Japan stocks rally, yen resumes fall after G20
The yen's weakness weighed on emerging Asian currencies while South Korean shares eased 0.3 percent on concerns about the eroding competitive edge for the country's exporters.
"Japan will keep seeking the current policy. The rest of Asia will not just wait and see. That will put more pressure on Asian currencies," said Yuna Park, a currency and bond analyst at Dongbu Securities in Seoul.
A weaker yen would make other currencies relatively stronger against the dollar and fuel speculation that other Asian countries could step in to curb the strength of their currencies, Ikeda said.
The MSCI's broadest index of Asia-Pacific shares outside Japan eased 0.2 percent. The pan-Asian index briefly hit a 18-1/2-month high on Friday and had its best performance since the week of Jan. 6 with a 1.2 percent weekly gain.

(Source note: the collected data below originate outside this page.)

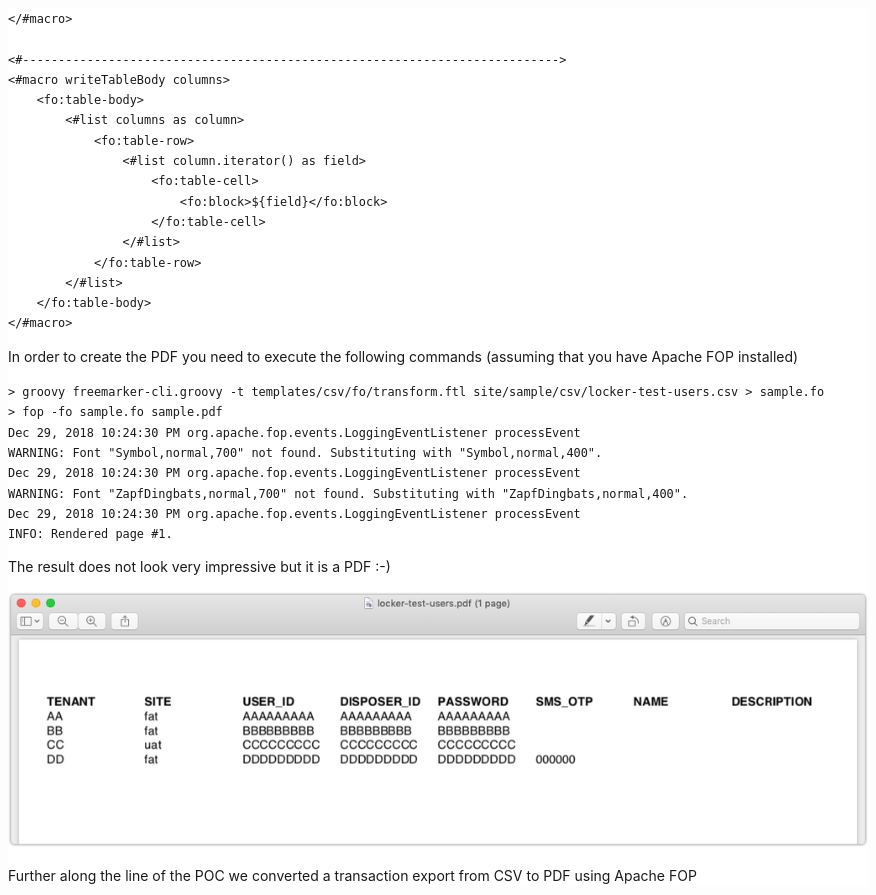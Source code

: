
```text
</#macro>

<#--------------------------------------------------------------------------->
<#macro writeTableBody columns>
    <fo:table-body>
        <#list columns as column>
            <fo:table-row>
                <#list column.iterator() as field>
                    <fo:table-cell>
                        <fo:block>${field}</fo:block>
                    </fo:table-cell>
                </#list>
            </fo:table-row>
        </#list>
    </fo:table-body>
</#macro>
```

In order to create the PDF you need to execute the following commands (assuming that you have Apache FOP installed)

```text
> groovy freemarker-cli.groovy -t templates/csv/fo/transform.ftl site/sample/csv/locker-test-users.csv > sample.fo
> fop -fo sample.fo sample.pdf
Dec 29, 2018 10:24:30 PM org.apache.fop.events.LoggingEventListener processEvent
WARNING: Font "Symbol,normal,700" not found. Substituting with "Symbol,normal,400".
Dec 29, 2018 10:24:30 PM org.apache.fop.events.LoggingEventListener processEvent
WARNING: Font "ZapfDingbats,normal,700" not found. Substituting with "ZapfDingbats,normal,400".
Dec 29, 2018 10:24:30 PM org.apache.fop.events.LoggingEventListener processEvent
INFO: Rendered page #1.
```

The result does not look very impressive but it is a PDF :-)

![](./site/image/locker-test-users-pdf.png)

Further along the line of the POC we converted a transaction export from CSV to PDF using Apache FOP
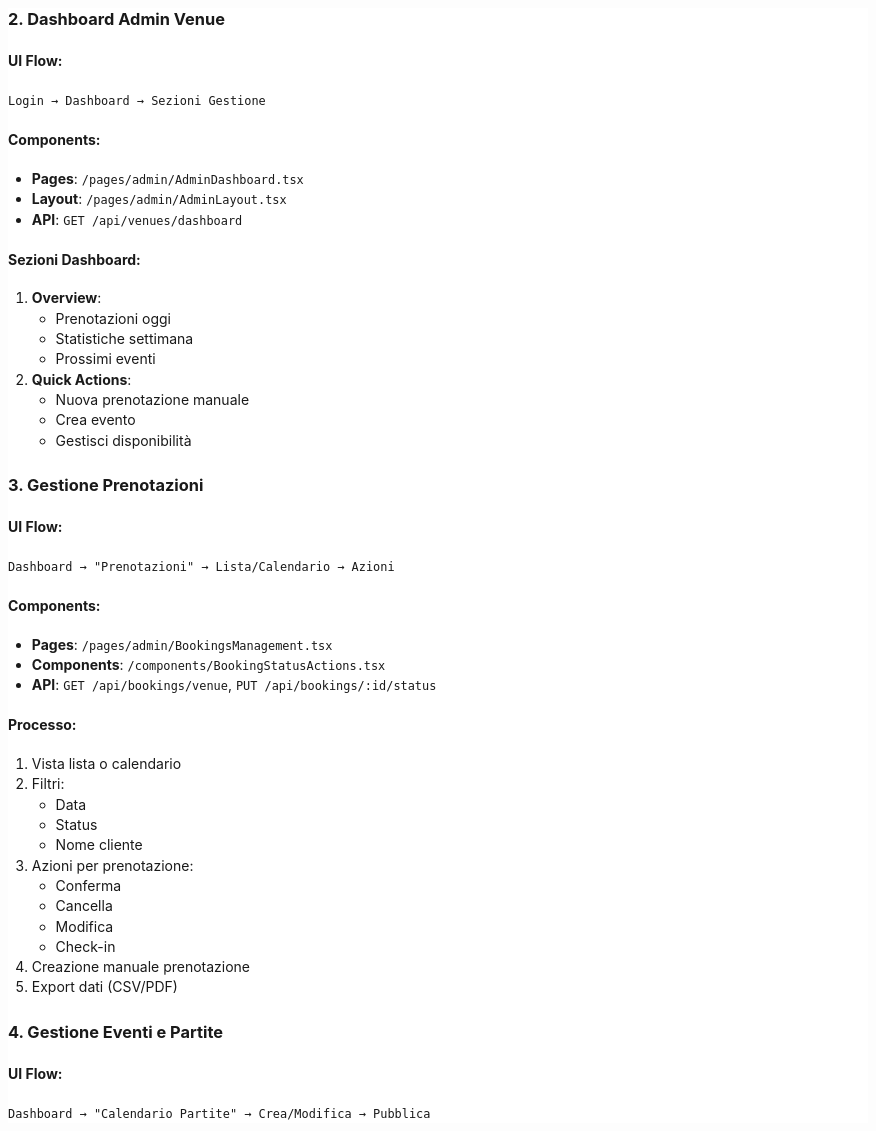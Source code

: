 ### 2. **Dashboard Admin Venue**

#### UI Flow:
```
Login → Dashboard → Sezioni Gestione
```

#### Components:
- **Pages**: `/pages/admin/AdminDashboard.tsx`
- **Layout**: `/pages/admin/AdminLayout.tsx`
- **API**: `GET /api/venues/dashboard`

#### Sezioni Dashboard:
1. **Overview**:
   - Prenotazioni oggi
   - Statistiche settimana
   - Prossimi eventi
2. **Quick Actions**:
   - Nuova prenotazione manuale
   - Crea evento
   - Gestisci disponibilità

### 3. **Gestione Prenotazioni**

#### UI Flow:
```
Dashboard → "Prenotazioni" → Lista/Calendario → Azioni
```

#### Components:
- **Pages**: `/pages/admin/BookingsManagement.tsx`
- **Components**: `/components/BookingStatusActions.tsx`
- **API**: `GET /api/bookings/venue`, `PUT /api/bookings/:id/status`

#### Processo:
1. Vista lista o calendario
2. Filtri:
   - Data
   - Status
   - Nome cliente
3. Azioni per prenotazione:
   - Conferma
   - Cancella
   - Modifica
   - Check-in
4. Creazione manuale prenotazione
5. Export dati (CSV/PDF)

### 4. **Gestione Eventi e Partite**

#### UI Flow:
```
Dashboard → "Calendario Partite" → Crea/Modifica → Pubblica
```
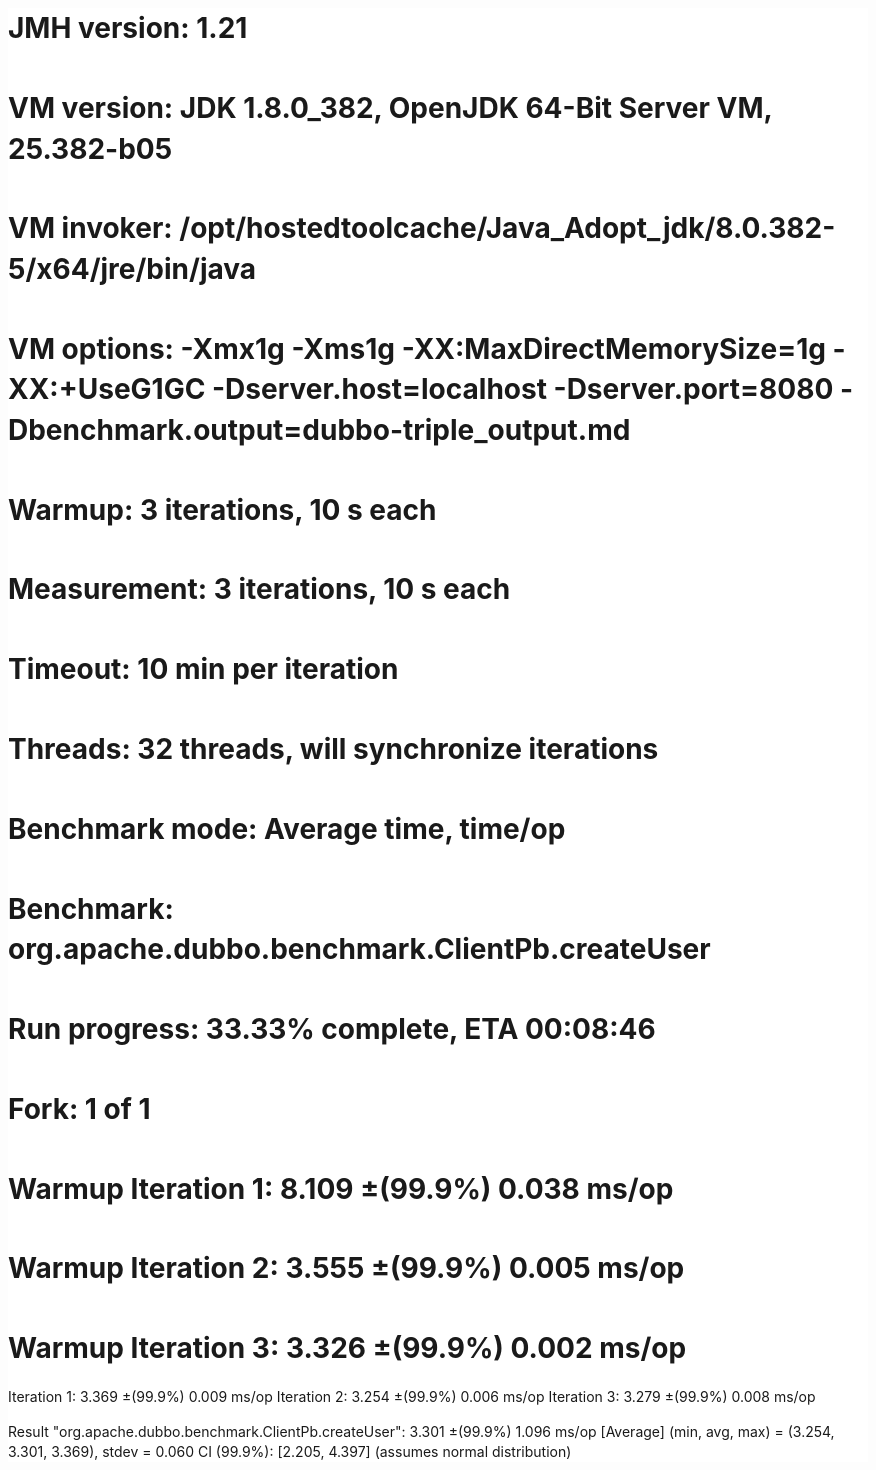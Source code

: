
# JMH version: 1.21
# VM version: JDK 1.8.0_382, OpenJDK 64-Bit Server VM, 25.382-b05
# VM invoker: /opt/hostedtoolcache/Java_Adopt_jdk/8.0.382-5/x64/jre/bin/java
# VM options: -Xmx1g -Xms1g -XX:MaxDirectMemorySize=1g -XX:+UseG1GC -Dserver.host=localhost -Dserver.port=8080 -Dbenchmark.output=dubbo-triple_output.md
# Warmup: 3 iterations, 10 s each
# Measurement: 3 iterations, 10 s each
# Timeout: 10 min per iteration
# Threads: 32 threads, will synchronize iterations
# Benchmark mode: Average time, time/op
# Benchmark: org.apache.dubbo.benchmark.ClientPb.createUser

# Run progress: 33.33% complete, ETA 00:08:46
# Fork: 1 of 1
# Warmup Iteration   1: 8.109 ±(99.9%) 0.038 ms/op
# Warmup Iteration   2: 3.555 ±(99.9%) 0.005 ms/op
# Warmup Iteration   3: 3.326 ±(99.9%) 0.002 ms/op
Iteration   1: 3.369 ±(99.9%) 0.009 ms/op
Iteration   2: 3.254 ±(99.9%) 0.006 ms/op
Iteration   3: 3.279 ±(99.9%) 0.008 ms/op


Result "org.apache.dubbo.benchmark.ClientPb.createUser":
  3.301 ±(99.9%) 1.096 ms/op [Average]
  (min, avg, max) = (3.254, 3.301, 3.369), stdev = 0.060
  CI (99.9%): [2.205, 4.397] (assumes normal distribution)

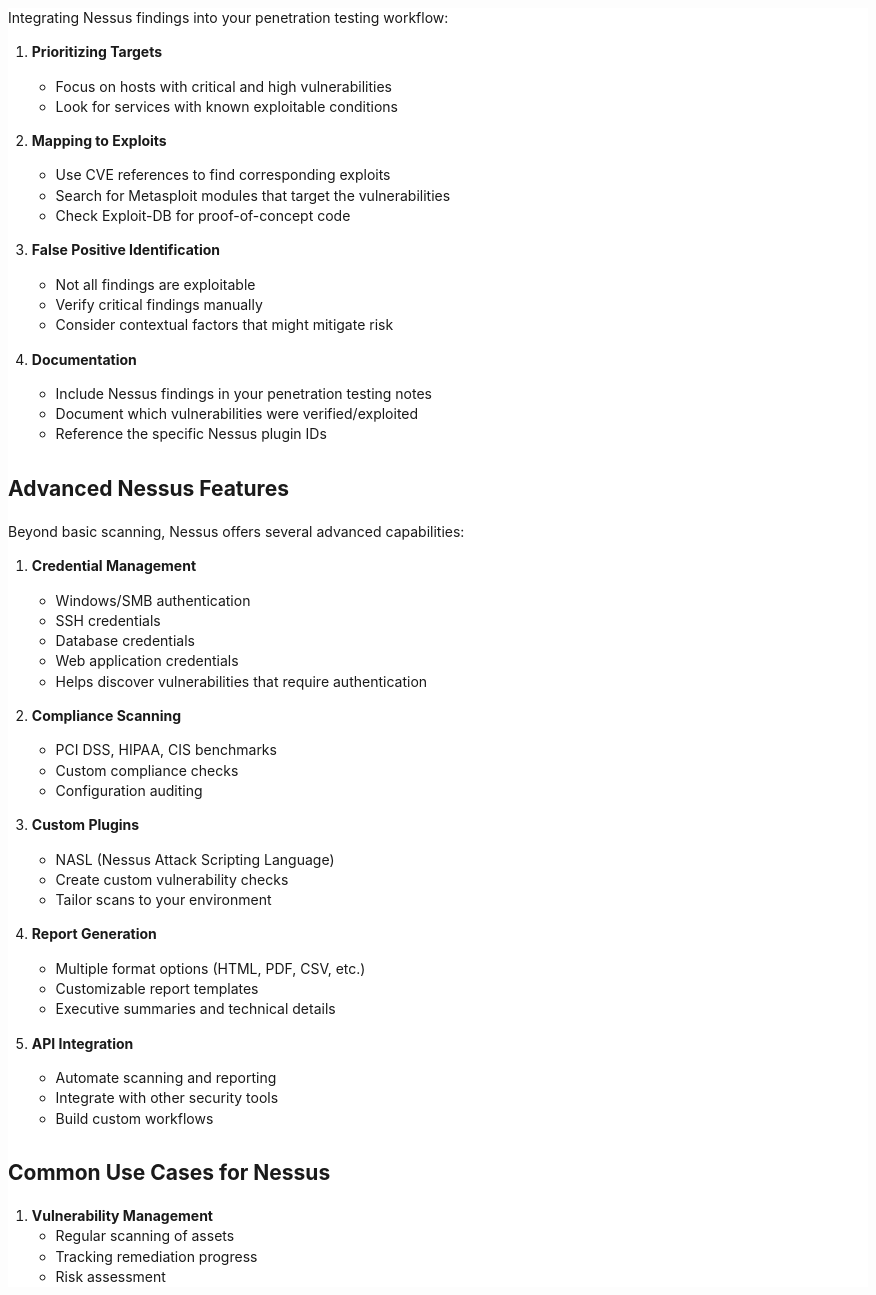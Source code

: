 Integrating Nessus findings into your penetration testing workflow:

1. **Prioritizing Targets**
   - Focus on hosts with critical and high vulnerabilities
   - Look for services with known exploitable conditions

2. **Mapping to Exploits**
   - Use CVE references to find corresponding exploits
   - Search for Metasploit modules that target the vulnerabilities
   - Check Exploit-DB for proof-of-concept code

3. **False Positive Identification**
   - Not all findings are exploitable
   - Verify critical findings manually
   - Consider contextual factors that might mitigate risk

4. **Documentation**
   - Include Nessus findings in your penetration testing notes
   - Document which vulnerabilities were verified/exploited
   - Reference the specific Nessus plugin IDs

## Advanced Nessus Features

Beyond basic scanning, Nessus offers several advanced capabilities:

1. **Credential Management**
   - Windows/SMB authentication
   - SSH credentials
   - Database credentials
   - Web application credentials
   - Helps discover vulnerabilities that require authentication

2. **Compliance Scanning**
   - PCI DSS, HIPAA, CIS benchmarks
   - Custom compliance checks
   - Configuration auditing

3. **Custom Plugins**
   - NASL (Nessus Attack Scripting Language)
   - Create custom vulnerability checks
   - Tailor scans to your environment

4. **Report Generation**
   - Multiple format options (HTML, PDF, CSV, etc.)
   - Customizable report templates
   - Executive summaries and technical details

5. **API Integration**
   - Automate scanning and reporting
   - Integrate with other security tools
   - Build custom workflows

## Common Use Cases for Nessus

1. **Vulnerability Management**
   - Regular scanning of assets
   - Tracking remediation progress
   - Risk assessment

On Friday, MSCI's all-country world index, a measure of global equity activity, traded down 0.26 percent, while European shares closed lower and U.S. stocks ended flat.
Australian shares rose 0.5 percent as miners gained on hopes that top customer China might start buying after the Lunar New Year holidays, while blue chips Commonwealth Bank of Australia and Telstra Corp Ltd dropped after trading ex-dividend.